5. The Respondent posited that the plant crop dried up on the farm and the development of the ratoon crops was compromised. He contended that he suffered loss as a result of the failure on the part of the Appellant to harvest the mature sugar cane from the farm.
6. The Respondent averred that the Appellant breached the contract by failing and/or refusing to harvest the mature plant cane crop. He sought damages for breach of the contract with costs and interest at court rates.
7. The Appellant entered appearance and filed a Defence. The Appellant however denied both the existence of the contract and any alleged breach thereof. It put the Respondent into strict proof thereof. The Appellant pleaded in the alternative that if there was any contract then the Respondent was the one who breached it for failure to harvest and deliver the sugar cane to the Appellant’s weighbridge at the appropriate time. The Appellant prayed for the dismissal of the suit with costs.
8. The suit was finally settled down for hearing where both parties were represented by Counsels. The Respondent was the sole witness who testified and adopted his Statement as part of his testimony. He also produced the documents in his List of Documents as exhibits.
9. The Appellant called two witnesses. They were Daniel Bosuben (DW1) who was the Appellant’s Accountant and Stephen Nosoko (DW2) who was the Appellant’s Registrar of farmers. He adopted the statement of a colleague Registrar of farmers one Joshua Machogu as part of his evidence.
10. The trial court rendered its judgment on 13/12/2018. The suit was allowed and the Respondent awarded the proceeds for the plant crop, the first ratoon crop and the second ratoon crop at Kshs. 1,200,000/= with costs and interest from the date of filing of the suit.
The Appeals:
11. The Appellant was aggrieved by the judgment. It preferred the appeal subject of this judgment.
12. The Appellant raised 15 grounds of appeal in challenging the entire judgment. The Appellant contested the trial court’s finding on the duty to harvest the cane, on the finding that the cause of action was properly pleaded and proved, on awarding compensation for the undeveloped first ratoon crop, in using incorrect cane prices, in misapplying the law hence delivered a per incuriam decision, reliance on a Yields Report by Kenya Sugar Research Foundation (KESREF) which was not part of the record and that the court failed to deduct the transport and harvesting charges from the decretal sum.
13. Directions were taken. The parties proposed and the Court agreed that the appeals be heard by way of written submissions. Both parties filed their respective submissions and referred to several decisions. They also highlighted on the written submissions virtually.
14. In support of the main appeal the Appellant submitted strongly that the trial court erred by rewriting the contract instead of interpreting it.

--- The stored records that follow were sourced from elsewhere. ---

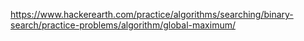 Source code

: https://www.hackerearth.com/practice/algorithms/searching/binary-search/practice-problems/algorithm/global-maximum/
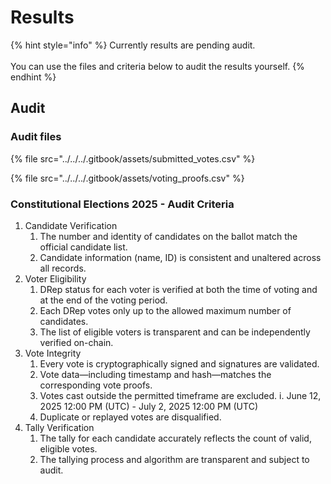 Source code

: # Results

{% hint style="info" %}
Currently results are pending audit.\
\
You can use the files and criteria below to audit the results yourself.
{% endhint %}

## Audit

### Audit files

{% file src="../../../.gitbook/assets/submitted_votes.csv" %}

{% file src="../../../.gitbook/assets/voting_proofs.csv" %}

### Constitutional Elections 2025 - Audit Criteria

1. Candidate Verification
   1. The number and identity of candidates on the ballot match the official candidate list.
   2. Candidate information (name, ID) is consistent and unaltered across all records.
2. Voter Eligibility&#x20;
   1. DRep status for each voter is verified at both the time of voting and at the end of the voting period.&#x20;
   2. Each DRep votes only up to the allowed maximum number of candidates.&#x20;
   3. The list of eligible voters is transparent and can be independently verified on-chain.
3. Vote Integrity&#x20;
   1. Every vote is cryptographically signed and signatures are validated.&#x20;
   2. Vote data—including timestamp and hash—matches the corresponding vote proofs.&#x20;
   3. Votes cast outside the permitted timeframe are excluded. i. June 12, 2025 12:00 PM (UTC) - July 2, 2025 12:00 PM (UTC)&#x20;
   4. Duplicate or replayed votes are disqualified.
4. Tally Verification&#x20;
   1. The tally for each candidate accurately reflects the count of valid, eligible votes.&#x20;
   2. The tallying process and algorithm are transparent and subject to audit.
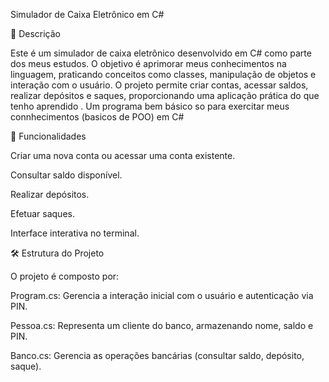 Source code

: Simulador de Caixa Eletrônico em C#

📌 Descrição

Este é um simulador de caixa eletrônico desenvolvido em C# como parte dos meus estudos. O objetivo é aprimorar meus conhecimentos na linguagem, praticando conceitos como classes, manipulação de objetos e interação com o usuário. O projeto permite criar contas, acessar saldos, realizar depósitos e saques, proporcionando uma aplicação prática do que tenho aprendido . Um programa bem básico so para exercitar meus connhecimentos (basicos de POO) em C#

🚀 Funcionalidades

Criar uma nova conta ou acessar uma conta existente.

Consultar saldo disponível.

Realizar depósitos.

Efetuar saques.

Interface interativa no terminal.

🛠️ Estrutura do Projeto

O projeto é composto por:

Program.cs: Gerencia a interação inicial com o usuário e autenticação via PIN.

Pessoa.cs: Representa um cliente do banco, armazenando nome, saldo e PIN.

Banco.cs: Gerencia as operações bancárias (consultar saldo, depósito, saque).


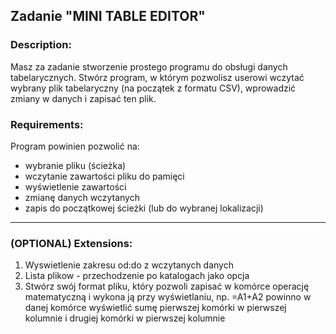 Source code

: ## Zadanie "MINI TABLE EDITOR"


### Description:
Masz za zadanie stworzenie prostego programu do obsługi
danych tabelarycznych.
Stwórz program, w którym pozwolisz userowi wczytać wybrany
plik tabelaryczny (na początek z formatu CSV), wprowadzić
zmiany w danych i zapisać ten plik.

### Requirements:
Program powinien pozwolić na:
- wybranie pliku (ścieżka)
- wczytanie zawartości pliku do pamięci
- wyświetlenie zawartości
- zmianę danych wczytanych
- zapis do początkowej ścieżki (lub do wybranej lokalizacji)

<hr>

### (OPTIONAL) Extensions:
1. Wyswietlenie zakresu od:do z wczytanych danych
2. Lista plikow - przechodzenie po katalogach jako opcja
3. Stwórz swój format pliku, który pozwoli zapisać w komórce operację matematyczną i wykona ją przy wyświetlaniu,
np. =A1+A2 powinno w danej komórce wyświetlić sumę pierwszej komórki
w pierwszej kolumnie i drugiej komórki w pierwszej kolumnie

It was urged that the contract was clear in Clause 10(c) that the Respondent, as the farmer, had the duty to harvest and deliver any mature cane crop under the contract to the Appellant as the miller. However, the court set aside that clause and relied on the Sugar Act, No. 10 of 2001 (hereinafter referred to as ‘the Sugar Act’) to introduce another new term unknown to the parties. The new term placed the duty to harvest the cane on the Appellant in a case where the Appellant remained unaware of the state of the Respondent’s cane. It was contested that the finding flouted the settled legal position on freedom of contract.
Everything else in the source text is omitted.